Durante aquellas fechas Luis Echeverría manejó siempre un doble discurso, lo que ante los ojos de muchos lo hizo doblemente detestable. Por un lado buscó granjearse las simpatías de la juventud incluyendo a recién llegados a los cuadros ministeriales, redujo la edad del voto a dieciocho años e inclusive durante la campaña presidencial tuvo la sangre fría de pedir “un minuto de silencio” por los caídos durante la noche de Tlatelolco, muy a pesar de su inminente responsabilidad en tan detestables sucesos. Por otra parte, su Gobierno se caracterizó por el nulo respeto a la conciencia, la terrible persecución para aquellos que no estuvieran de acuerdo con los preceptos marcados, amén de terribles consecuencias. Hoy tenemos una concepción más acertada de Echeverría, la historia lo ha redimensionado, poniéndolo en su justa dimensión: la de un hombre obsesionado quien le rindió un peligroso culto a la personalidad y no tuvo mayor empacho en usar cualquier método si con ello conseguía librarse de aquellos no afines a sus particulares intereses.

A diferencia de Gustavo Díaz Ordaz, Echeverría nunca asumió la culpa sobre el jueves de Corpus, e incluso sacrificó a uno de sus más cercanos colaboradores. Alfonso Martínez Domínguez, entonces regente del Distrito Federal, se había convertido en un presidenciable incómodo que no se apegaba a los lineamientos de disciplina impuestos por el Gobierno, y ello lo hacía un peligroso rival frente a un presidente que no toleraba que alguien más brillase por méritos propios. Fiel a sus ideas, el entonces mandatario encontró en el diez de junio el pretexto ideal para pedirle al regente que renunciara y con ello se quitaría de encima a un colaborador que ya de nada le era útil. No sabemos a ciencia exacta qué tanto supo Martínez Domínguez ni su grado de responsabilidad, y quizá jamás lo sepamos en vista de que murió hace poco tiempo, sin embargo de lo que no existe duda es de que Echeverría tuvo amplio conocimiento y que las pruebas aportadas por la fiscalía especial demuestran de forma clara que un hombre tan adepto al control y a saber absolutamente todo lo que sucedía en el país, simple y sencillamente no pudo fingir ceguera ante un hecho de tal importancia.

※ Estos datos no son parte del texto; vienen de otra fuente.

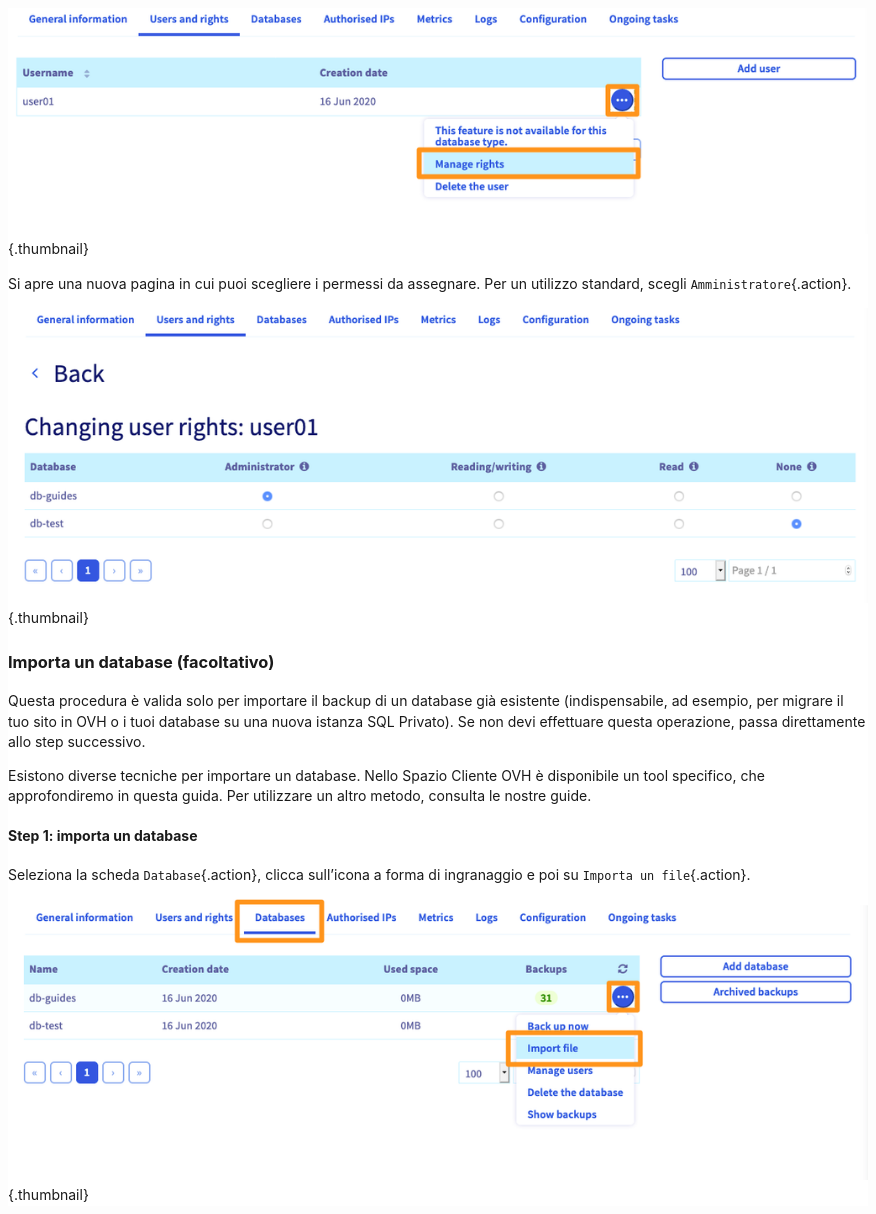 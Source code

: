 ![Aggiunta dei diritti](images/privatesql06-Adding-a-right.png){.thumbnail}

Si apre una nuova pagina in cui puoi scegliere i permessi da assegnare. Per un utilizzo standard, scegli `Amministratore`{.action}.

![Aggiunta dei diritti](images/privatesql07-Adding-a-right-part2.png){.thumbnail}

### Importa un database (facoltativo)

Questa procedura è valida solo per importare il backup di un database già esistente (indispensabile, ad esempio, per migrare il tuo sito in OVH o i tuoi database su una nuova istanza SQL Privato). Se non devi effettuare questa operazione, passa direttamente allo step successivo.

Esistono diverse tecniche per importare un database. Nello Spazio Cliente OVH è disponibile un tool specifico, che approfondiremo in questa guida.  Per utilizzare un altro metodo, consulta le nostre guide.

#### Step 1: importa un database

Seleziona la scheda `Database`{.action}, clicca sull’icona a forma di ingranaggio e poi su `Importa un file`{.action}.

![Aggiunta di un file](images/privatesql08-import-a-file.png){.thumbnail}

Juan Velásquez, abogado de varios de los inculpados, se basó en un ordenamiento con carácter internacional para argüir que los delitos imputados a sus clientes ya habían preescrito y por ende no podían aplicarse de manera retroactiva. Sin duda, en próximas fechas veremos nuevos intentos por parte de la fiscalía especial de que el caso sea revisado de nueva cuenta, inclusive que la Suprema Corte de Justicia atraiga el asunto a sus manos y dictamine, ponga fin a tan complicada maraña legal. En la opinión de este columnista, si existiera responsabilidad por parte de Echeverría o su otrora equipo de cercanos colaboradores, ante delitos de tal envergadura no debería haber escapatoria para un grupo cuyas viles acciones simple y sencillamente no tienen justificación, muy a pesar de todos los preceptos legales que se quieran tomar en cuenta.